Con il dovuto rispetto: quanti da sinistra criticano la riforma costituzionale stanno sprecando il fiato. Perdono tempo (e lo fanno perdere) lanciando inutili appelli per correggere questo o quell’aspetto. Insistono in buona fede nel sostenere che, contro l’instabilità dei governi, si potrebbe agire in mille altri modi senza bisogno di ricorrere all’elezione diretta del premier sperimentata soltanto in Israele e subito cestinata. Denunciano a gran voce certe bestialità della proposta Casellati, le incongruenze da Tso come perfino da destra qualcuno le ha battezzate, e ingaggiano come testimonial addirittura Gianni Letta.

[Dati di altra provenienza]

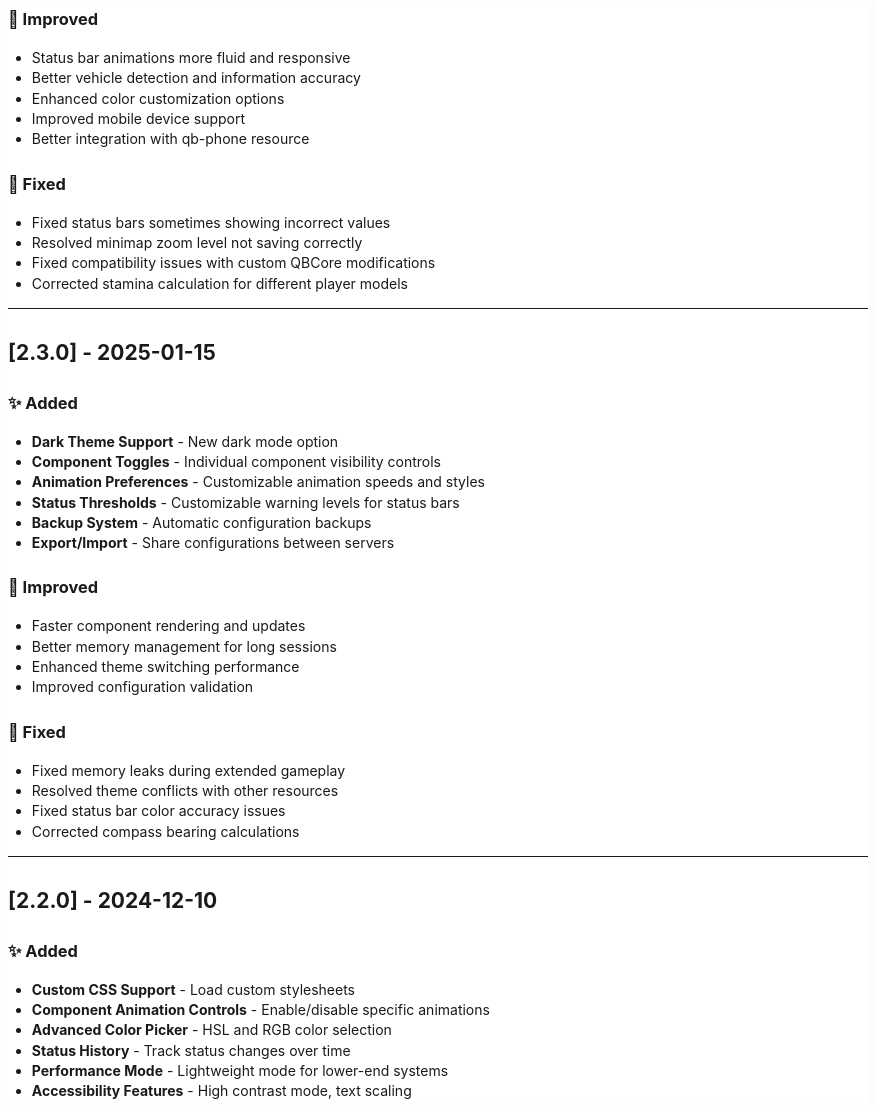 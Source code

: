 ### 🔧 Improved
- Status bar animations more fluid and responsive
- Better vehicle detection and information accuracy
- Enhanced color customization options
- Improved mobile device support
- Better integration with qb-phone resource

### 🐛 Fixed
- Fixed status bars sometimes showing incorrect values
- Resolved minimap zoom level not saving correctly
- Fixed compatibility issues with custom QBCore modifications
- Corrected stamina calculation for different player models

---

## [2.3.0] - 2025-01-15

### ✨ Added
- **Dark Theme Support** - New dark mode option
- **Component Toggles** - Individual component visibility controls
- **Animation Preferences** - Customizable animation speeds and styles
- **Status Thresholds** - Customizable warning levels for status bars
- **Backup System** - Automatic configuration backups
- **Export/Import** - Share configurations between servers

### 🔧 Improved
- Faster component rendering and updates
- Better memory management for long sessions
- Enhanced theme switching performance
- Improved configuration validation

### 🐛 Fixed
- Fixed memory leaks during extended gameplay
- Resolved theme conflicts with other resources
- Fixed status bar color accuracy issues
- Corrected compass bearing calculations

---

## [2.2.0] - 2024-12-10

### ✨ Added
- **Custom CSS Support** - Load custom stylesheets
- **Component Animation Controls** - Enable/disable specific animations
- **Advanced Color Picker** - HSL and RGB color selection
- **Status History** - Track status changes over time
- **Performance Mode** - Lightweight mode for lower-end systems
- **Accessibility Features** - High contrast mode, text scaling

Si stupiscono infine che il Pd non abbia ancora elaborato una contro-riforma degna del nome pur avendo Elly Schlein la mamma giurista (dunque se ne dovrebbe intendere) ed essendosi lei stessa laureata con una tesi in diritto costituzionale. Sembrano tutte osservazioni giuste, inappuntabili. Invece si fondano su un equivoco; muovono da un presupposto che magari fosse vero; non lo è, purtroppo.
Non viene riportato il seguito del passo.